▶ DESCRIPTION OF THE TASK
Return the run of lines below that opens with the line containing "Define $zombieDist$ as" and closes with the line containing "after each two", keeping each one exact.

▶ MATERIAL PROVIDED

+---+

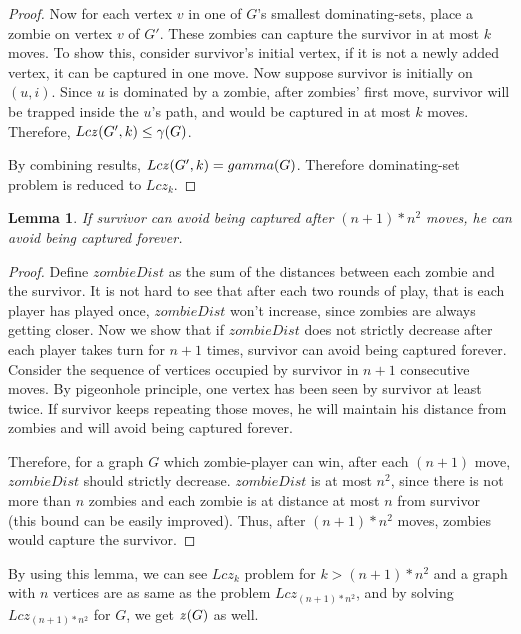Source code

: \documentclass[1p]{elsarticle}
\newtheorem{lemma}[theorem]{Lemma}
\newcommand{\zn}{\ooalign{$z$\cr\hfil\rule[.5ex]{.2em}{.08ex}\hfil\cr}}
\begin{document}
\begin{proof}
		Now for each vertex $v$ in one of $G$'s smallest dominating-sets, place a zombie on vertex $v$ of $G'$. These
		zombies can capture the survivor in at most $k$ moves. To show this, consider survivor's initial vertex, if it
		is not a newly added vertex, it can be captured in one move. Now suppose survivor is initially on $(u,i)$. Since
		$u$ is dominated by a zombie, after zombies' first move, survivor will be trapped inside the $u$'s path, and would
		be captured in at most $k$ moves. Therefore, $Lc\zn(G',k) \leq \gamma(G)$.

		By combining results, $Lc\zn(G',k) = gamma(G)$. Therefore dominating-set problem is reduced to $Lcz_k$.

	\end{proof}

	\begin{lemma}
		\label{limit-moves}
		If survivor can avoid being captured after $(n + 1) * n^2$ moves, he can avoid being captured forever.
	\end{lemma}
	\begin{proof}
		Define $zombieDist$ as the sum of the distances between each zombie and the survivor. It is not hard to see that
		after each two rounds of play, that is each player has played once, $zombieDist$ won't increase, since zombies
		are always getting closer. Now we show that if $zombieDist$ does not strictly decrease after each player takes
		turn for $n + 1$ times, survivor can avoid being captured forever. Consider the sequence of vertices occupied by
		survivor in $n + 1$ consecutive moves. By pigeonhole principle, one vertex has been seen by survivor at least
		twice. If survivor keeps repeating those moves, he will maintain his distance from zombies and will avoid being
		captured forever.

		Therefore, for a graph $G$ which zombie-player can win, after each $(n + 1)$ move, $zombieDist$ should strictly
		decrease. $zombieDist$ is at most $n^2$, since there is not more than $n$ zombies and each zombie is at distance
		at most $n$ from survivor (this bound can be easily improved). Thus, after $(n + 1) * n^2$ moves, zombies would
		capture the survivor.
	\end{proof}

	By using this lemma, we can see $Lcz_k$ problem for $k > (n + 1) * n^2$ and a graph with $n$ vertices are as same as
	the problem $Lcz_{(n + 1) * n^2}$, and by solving $Lcz_{(n + 1) * n^2}$ for $G$, we get $\zn(G)$ as well.
\end{document}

+---+

▶ TASK SOLUTION
		Define $zombieDist$ as the sum of the distances between each zombie and the survivor. It is not hard to see that
		after each two rounds of play, that is each player has played once, $zombieDist$ won't increase, since zombies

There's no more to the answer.